Some trust in chariots and some in horses,
but we trust in the name of the Lord our God. Psalm 20:7


Earlier today I was listening to some songs that have really touched my life and enhanced my faith experience. They are performed and were written by an amazingly talented young woman who according to her songs, has great faith. She is also a sinner. She made her sin a very public thing a few years ago. Before that we, in the world, knew nothing about it but she was painfully aware of it, all too painfully aware. Her songs take on a richer, deeper meaning to me when you know of her struggle. Other people find them invalid because of what she has done. If you are one of those people stop reading right here because while my sins may be very different from hers they are still sins. That makes me a sinner and if you can ‘t appreciate the perspective of one sinner, you most likely won’t appreciate the perspective of another. The difference between that woman and me is that I am better able to keep my sins hidden.

The songs I love the most are the ones where she speaks of herself as God’s daughter. She asks in one song if knowing her sin He will accept her back into His heart. Truth is, she never left because God’s love never fails.
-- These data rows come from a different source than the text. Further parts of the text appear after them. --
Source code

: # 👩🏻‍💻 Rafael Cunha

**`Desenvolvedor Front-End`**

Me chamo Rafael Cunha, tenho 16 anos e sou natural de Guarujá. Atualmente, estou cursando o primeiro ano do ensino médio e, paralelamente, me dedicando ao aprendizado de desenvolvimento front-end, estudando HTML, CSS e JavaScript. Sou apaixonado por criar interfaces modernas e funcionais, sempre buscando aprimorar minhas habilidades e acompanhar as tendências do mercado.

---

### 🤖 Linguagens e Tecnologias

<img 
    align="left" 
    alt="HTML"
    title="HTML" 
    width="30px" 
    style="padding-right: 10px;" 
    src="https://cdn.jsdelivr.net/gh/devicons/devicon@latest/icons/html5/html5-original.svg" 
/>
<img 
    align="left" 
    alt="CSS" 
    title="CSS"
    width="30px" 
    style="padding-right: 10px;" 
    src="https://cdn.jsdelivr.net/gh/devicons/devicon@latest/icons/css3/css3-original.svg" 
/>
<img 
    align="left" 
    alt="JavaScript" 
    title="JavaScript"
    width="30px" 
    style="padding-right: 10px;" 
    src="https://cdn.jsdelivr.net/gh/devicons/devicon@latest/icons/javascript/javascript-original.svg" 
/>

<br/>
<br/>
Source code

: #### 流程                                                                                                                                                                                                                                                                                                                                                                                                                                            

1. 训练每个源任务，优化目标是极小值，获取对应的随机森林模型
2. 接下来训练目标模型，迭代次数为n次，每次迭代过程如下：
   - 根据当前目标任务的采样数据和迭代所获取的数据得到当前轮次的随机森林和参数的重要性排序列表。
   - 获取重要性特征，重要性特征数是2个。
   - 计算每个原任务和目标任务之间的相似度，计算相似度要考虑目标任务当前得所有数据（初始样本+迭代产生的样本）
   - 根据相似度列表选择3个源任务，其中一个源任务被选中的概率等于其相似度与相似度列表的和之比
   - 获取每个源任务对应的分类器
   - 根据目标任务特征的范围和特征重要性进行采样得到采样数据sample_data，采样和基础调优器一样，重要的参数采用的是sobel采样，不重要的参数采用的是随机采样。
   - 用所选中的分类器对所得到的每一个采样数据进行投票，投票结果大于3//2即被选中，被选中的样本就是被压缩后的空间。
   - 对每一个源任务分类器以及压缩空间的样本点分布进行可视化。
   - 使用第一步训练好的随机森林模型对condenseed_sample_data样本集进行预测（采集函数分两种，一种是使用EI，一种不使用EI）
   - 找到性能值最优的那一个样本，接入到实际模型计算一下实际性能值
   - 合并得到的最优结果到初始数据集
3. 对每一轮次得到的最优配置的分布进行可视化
She sings about redemption and wanting to please her Father. She sings about the ridiculousness of trusting in anything other than God Himself. She speaks of Jesus and Peter as her brothers. She speaks from a heart filled with faith.

I said the difference between us was in the variety of our sins. The similarity is in how we’ve both wrestled with our sins. We have both mourned our choices, asked for mercy, leaned on God’s understanding and patience and trusted in His holy name.
Romans 3:23 says that we’ve all sinned. That’s the truth, more to the point it’s the Truth. The question is once we’ve realized our sins and repented what will we do with them? God wastes nothing and neither should we. If we can put our struggle in words for a huge audience or even for one person we can make the experience mean something. We can save it from being simple, selfish sin. We can use our own brokenness to help others around us heal.

I’m so glad that that young woman didn’t let guilt keep her from writing her songs or singing them or recording them. I appreciate her willingness to let us crawl into her wounds in order to find a way to mend our own. God is faithful and just. He will hear our prayers and He will love us even when large numbers of people are pointing judgmental fingers our way. In Him we find redemption and mercy, even when we can’t find it anywhere else.